A rafforzare l’idea che la pratica del trigger warning venga impiegata con poca riflessione vi è il fatto che spesso viene inserito subito prima della frase o della parola “triggerante”, vanificando di fatto il suo intento, cioè quello di evitare la lettura del contenuto sensibile. Paradossalmente il grilletto della pistola, autore dei gravi traumi da cui sono partiti gli studi sul PTSD, non è mai preso in considerazione: non si trovano mai tw su articoli che raffigurano immagini di armi da fuoco, né si viene avvisati all’inizio di un film se ci saranno rumori di sparo o di fuochi d’artificio. Risulta invece curioso, nonché preoccupante, che gli argomenti interessati siano quelli considerati scomodi a livello sociale e politico: femminicidio, omotransfobia, droga, disturbi alimentari, razzismo.

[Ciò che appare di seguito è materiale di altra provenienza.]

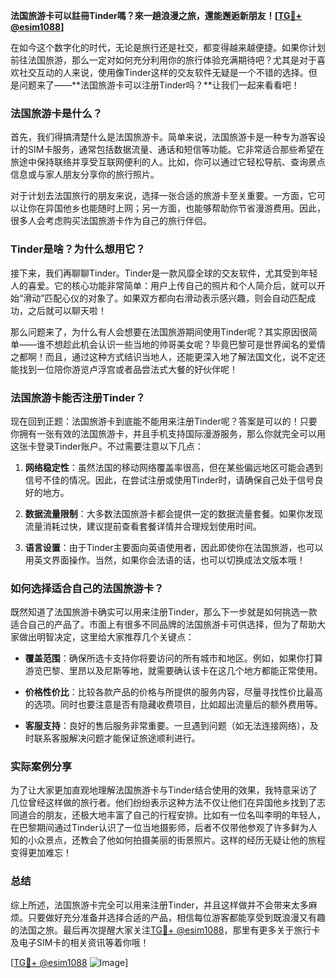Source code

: **法国旅游卡可以註冊Tinder嗎？來一趟浪漫之旅，還能邂逅新朋友！[[TG💪+ @esim1088](https://t.me/s/esim1088)]**

在如今这个数字化的时代，无论是旅行还是社交，都变得越来越便捷。如果你计划前往法国旅游，那么一定对如何充分利用你的旅行体验充满期待吧？尤其是对于喜欢社交互动的人来说，使用像Tinder这样的交友软件无疑是一个不错的选择。但是问题来了——**法国旅游卡可以注册Tinder吗？**让我们一起来看看吧！

### 法国旅游卡是什么？

首先，我们得搞清楚什么是法国旅游卡。简单来说，法国旅游卡是一种专为游客设计的SIM卡服务，通常包括数据流量、通话和短信等功能。它非常适合那些希望在旅途中保持联络并享受互联网便利的人。比如，你可以通过它轻松导航、查询景点信息或与家人朋友分享你的旅行照片。

对于计划去法国旅行的朋友来说，选择一张合适的旅游卡至关重要。一方面，它可以让你在异国他乡也能随时上网；另一方面，也能够帮助你节省漫游费用。因此，很多人会考虑购买法国旅游卡作为自己的旅行伴侣。

### Tinder是啥？为什么想用它？

接下来，我们再聊聊Tinder。Tinder是一款风靡全球的交友软件，尤其受到年轻人的喜爱。它的核心功能非常简单：用户上传自己的照片和个人简介后，就可以开始“滑动”匹配心仪的对象了。如果双方都向右滑动表示感兴趣，则会自动匹配成功，之后就可以聊天啦！

那么问题来了，为什么有人会想要在法国旅游期间使用Tinder呢？其实原因很简单——谁不想趁此机会认识一些当地的帅哥美女呢？毕竟巴黎可是世界闻名的爱情之都啊！而且，通过这种方式结识当地人，还能更深入地了解法国文化，说不定还能找到一位陪你游览卢浮宫或者品尝法式大餐的好伙伴呢！

### 法国旅游卡能否注册Tinder？

现在回到正题：法国旅游卡到底能不能用来注册Tinder呢？答案是可以的！只要你拥有一张有效的法国旅游卡，并且手机支持国际漫游服务，那么你就完全可以用这张卡登录Tinder账户。不过需要注意以下几点：

1. **网络稳定性**：虽然法国的移动网络覆盖率很高，但在某些偏远地区可能会遇到信号不佳的情况。因此，在尝试注册或使用Tinder时，请确保自己处于信号良好的地方。
   
2. **数据流量限制**：大多数法国旅游卡都会提供一定的数据流量套餐。如果你发现流量消耗过快，建议提前查看套餐详情并合理规划使用时间。

3. **语言设置**：由于Tinder主要面向英语使用者，因此即使你在法国旅游，也可以用英文界面操作。当然，如果你会法语的话，也可以切换成法文版本哦！

### 如何选择适合自己的法国旅游卡？

既然知道了法国旅游卡确实可以用来注册Tinder，那么下一步就是如何挑选一款适合自己的产品了。市面上有很多不同品牌的法国旅游卡可供选择，但为了帮助大家做出明智决定，这里给大家推荐几个关键点：

- **覆盖范围**：确保所选卡支持你将要访问的所有城市和地区。例如，如果你打算游览巴黎、里昂以及尼斯等地，就需要确认该卡在这几个地方都能正常使用。
  
- **价格性价比**：比较各款产品的价格与所提供的服务内容，尽量寻找性价比最高的选项。同时也要注意是否有隐藏收费项目，比如超出流量后的额外费用等。

- **客服支持**：良好的售后服务非常重要。一旦遇到问题（如无法连接网络），及时联系客服解决问题才能保证旅途顺利进行。

### 实际案例分享

为了让大家更加直观地理解法国旅游卡与Tinder结合使用的效果，我特意采访了几位曾经这样做的旅行者。他们纷纷表示这种方法不仅让他们在异国他乡找到了志同道合的朋友，还极大地丰富了自己的行程安排。比如有一位名叫李明的年轻人，在巴黎期间通过Tinder认识了一位当地摄影师，后者不仅带他参观了许多鲜为人知的小众景点，还教会了他如何拍摄美丽的街景照片。这样的经历无疑让他的旅程变得更加难忘！

### 总结

综上所述，法国旅游卡完全可以用来注册Tinder，并且这样做并不会带来太多麻烦。只要做好充分准备并选择合适的产品，相信每位游客都能享受到既浪漫又有趣的法国之旅。最后再次提醒大家关注[TG💪+ @esim1088](https://t.me/s/esim1088)，那里有更多关于旅行卡及电子SIM卡的相关资讯等着你哦！

[[TG💪+ @esim1088](https://t.me/s/esim1088) ![Image](https://i.postimg.cc/4NQfJmqS/Snipaste-2025-05-13-00-14-12.png)]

La tendenza, soprattutto sui social network, ad anteporre trigger warning a questi argomenti, può rivelarsi quindi dannosa per l’emotività di molte persone, e contemporaneamente allontanare dal quotidiano quegli stessi argomenti di cui vogliamo che si parli. Alessia Dulbecco, pedagogista, scrive che questa abitudine «alimenta l’incomunicabilità attraverso la percezione che certi argomenti siano “tabù” e pertanto contribuendo a rimuoverli dal discorso collettivo.»Sarebbe quindi opportuno evitare l’impiego smisurato e poco ragionato del trigger warning, fermandosi invece a riflettere se il linguaggio usato nel proprio contenuto sia opportuno rispetto al luogo in cui ci si trova. Se sto per guardare un film di guerra, ad esempio, mi aspetto che ci saranno spari e forse anche sangue; se invece sto seguendo una lezione sul colonialismo mi aspetto di trovare una terminologia razzista, ma non certo di vedere immagini di corpi straziati. Chiedersi se e quanto è necessario usare un determinato linguaggio – di parole e visivo – sarà molto più utile che marcare con un’etichetta tabù il primo post istintivo che ci viene in mente di fare.